* Instructions for the task: Check each line of the records below and collect those that include the word "events".

* Information shown:
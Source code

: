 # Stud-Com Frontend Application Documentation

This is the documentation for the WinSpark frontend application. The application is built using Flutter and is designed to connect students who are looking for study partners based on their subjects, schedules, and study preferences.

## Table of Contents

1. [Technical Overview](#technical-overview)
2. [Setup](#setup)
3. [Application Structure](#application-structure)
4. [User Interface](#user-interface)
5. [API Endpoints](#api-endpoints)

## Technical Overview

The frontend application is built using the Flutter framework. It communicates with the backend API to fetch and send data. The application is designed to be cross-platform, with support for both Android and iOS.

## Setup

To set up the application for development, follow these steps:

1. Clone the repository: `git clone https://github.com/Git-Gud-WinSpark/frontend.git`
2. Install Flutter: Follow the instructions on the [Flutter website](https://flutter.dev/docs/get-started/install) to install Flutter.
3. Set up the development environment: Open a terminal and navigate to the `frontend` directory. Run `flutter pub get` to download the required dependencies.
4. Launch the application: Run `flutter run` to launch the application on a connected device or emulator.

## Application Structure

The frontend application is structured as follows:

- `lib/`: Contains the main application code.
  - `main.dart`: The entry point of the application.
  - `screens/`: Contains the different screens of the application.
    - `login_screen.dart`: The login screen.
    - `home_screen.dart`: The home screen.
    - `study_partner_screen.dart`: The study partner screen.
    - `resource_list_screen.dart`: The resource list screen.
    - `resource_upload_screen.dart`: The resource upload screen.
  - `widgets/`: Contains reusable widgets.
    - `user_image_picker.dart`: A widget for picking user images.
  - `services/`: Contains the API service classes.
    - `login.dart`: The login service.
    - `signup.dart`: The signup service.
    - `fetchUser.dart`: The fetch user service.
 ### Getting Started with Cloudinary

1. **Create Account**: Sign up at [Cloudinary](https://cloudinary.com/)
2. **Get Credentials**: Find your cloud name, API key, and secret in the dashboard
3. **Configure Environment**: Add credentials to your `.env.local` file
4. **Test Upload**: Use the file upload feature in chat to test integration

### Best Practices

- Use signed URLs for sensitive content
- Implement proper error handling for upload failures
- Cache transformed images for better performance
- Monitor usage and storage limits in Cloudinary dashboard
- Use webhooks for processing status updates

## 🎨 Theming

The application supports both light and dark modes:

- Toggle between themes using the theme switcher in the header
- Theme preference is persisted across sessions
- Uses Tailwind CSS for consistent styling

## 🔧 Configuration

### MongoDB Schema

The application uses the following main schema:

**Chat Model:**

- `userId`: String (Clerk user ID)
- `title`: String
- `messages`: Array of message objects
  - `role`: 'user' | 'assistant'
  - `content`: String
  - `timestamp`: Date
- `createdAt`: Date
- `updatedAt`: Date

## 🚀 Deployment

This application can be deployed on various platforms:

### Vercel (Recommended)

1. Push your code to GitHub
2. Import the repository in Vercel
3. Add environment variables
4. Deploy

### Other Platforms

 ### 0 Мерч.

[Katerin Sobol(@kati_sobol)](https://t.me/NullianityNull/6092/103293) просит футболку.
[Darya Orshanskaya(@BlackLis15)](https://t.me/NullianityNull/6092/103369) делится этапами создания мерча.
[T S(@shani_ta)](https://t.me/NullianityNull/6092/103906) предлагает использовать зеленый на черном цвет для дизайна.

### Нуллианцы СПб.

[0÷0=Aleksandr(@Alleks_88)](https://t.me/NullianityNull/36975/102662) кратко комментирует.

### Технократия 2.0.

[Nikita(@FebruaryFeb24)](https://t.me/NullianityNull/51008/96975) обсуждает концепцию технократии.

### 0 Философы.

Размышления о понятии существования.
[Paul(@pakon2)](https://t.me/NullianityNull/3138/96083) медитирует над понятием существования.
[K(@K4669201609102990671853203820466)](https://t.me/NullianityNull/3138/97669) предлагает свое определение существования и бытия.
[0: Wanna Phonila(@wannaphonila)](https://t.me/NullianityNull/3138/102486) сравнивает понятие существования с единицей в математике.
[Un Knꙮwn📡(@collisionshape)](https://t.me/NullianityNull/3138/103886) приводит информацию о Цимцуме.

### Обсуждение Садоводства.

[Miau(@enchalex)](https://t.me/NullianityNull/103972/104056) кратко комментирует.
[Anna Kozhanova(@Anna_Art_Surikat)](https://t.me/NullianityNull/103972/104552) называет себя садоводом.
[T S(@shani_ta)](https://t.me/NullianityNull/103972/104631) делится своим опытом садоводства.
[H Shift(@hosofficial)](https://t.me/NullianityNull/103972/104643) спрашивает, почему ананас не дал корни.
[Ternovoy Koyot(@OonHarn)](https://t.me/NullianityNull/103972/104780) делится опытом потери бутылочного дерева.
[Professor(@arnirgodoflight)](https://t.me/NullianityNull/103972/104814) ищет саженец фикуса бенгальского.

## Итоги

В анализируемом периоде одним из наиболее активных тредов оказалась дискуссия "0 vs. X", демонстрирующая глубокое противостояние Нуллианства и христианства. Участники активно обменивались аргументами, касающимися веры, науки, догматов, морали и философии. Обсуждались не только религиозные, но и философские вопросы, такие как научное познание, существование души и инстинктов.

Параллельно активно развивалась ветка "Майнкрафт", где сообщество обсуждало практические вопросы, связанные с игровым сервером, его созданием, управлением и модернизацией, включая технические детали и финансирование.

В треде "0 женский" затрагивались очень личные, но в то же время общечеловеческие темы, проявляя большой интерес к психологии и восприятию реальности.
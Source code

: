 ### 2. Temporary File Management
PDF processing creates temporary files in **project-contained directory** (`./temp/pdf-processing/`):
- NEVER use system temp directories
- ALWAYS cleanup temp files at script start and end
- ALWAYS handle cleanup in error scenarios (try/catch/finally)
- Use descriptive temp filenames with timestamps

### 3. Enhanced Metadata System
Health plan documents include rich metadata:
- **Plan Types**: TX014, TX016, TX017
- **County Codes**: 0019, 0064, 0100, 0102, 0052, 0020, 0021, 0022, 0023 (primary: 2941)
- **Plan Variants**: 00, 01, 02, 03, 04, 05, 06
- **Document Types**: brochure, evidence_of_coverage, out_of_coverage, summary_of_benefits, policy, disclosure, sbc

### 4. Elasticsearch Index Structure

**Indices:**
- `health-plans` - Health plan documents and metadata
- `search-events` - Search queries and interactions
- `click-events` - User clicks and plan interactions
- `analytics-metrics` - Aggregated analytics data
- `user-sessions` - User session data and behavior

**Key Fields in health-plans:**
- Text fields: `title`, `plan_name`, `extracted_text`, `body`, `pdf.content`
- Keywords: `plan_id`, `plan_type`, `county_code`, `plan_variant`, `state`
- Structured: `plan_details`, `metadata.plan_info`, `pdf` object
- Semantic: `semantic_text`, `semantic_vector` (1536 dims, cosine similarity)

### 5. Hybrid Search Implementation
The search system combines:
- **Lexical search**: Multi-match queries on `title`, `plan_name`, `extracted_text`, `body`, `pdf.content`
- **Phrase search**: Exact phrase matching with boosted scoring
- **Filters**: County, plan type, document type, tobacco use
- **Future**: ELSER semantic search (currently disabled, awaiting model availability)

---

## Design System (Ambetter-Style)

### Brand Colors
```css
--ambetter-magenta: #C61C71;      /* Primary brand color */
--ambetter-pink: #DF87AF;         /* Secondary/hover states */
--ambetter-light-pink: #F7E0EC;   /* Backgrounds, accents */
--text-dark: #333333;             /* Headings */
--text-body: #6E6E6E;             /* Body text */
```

* Worked solution:
- `search-events` - Search queries and interactions
- `click-events` - User clicks and plan interactions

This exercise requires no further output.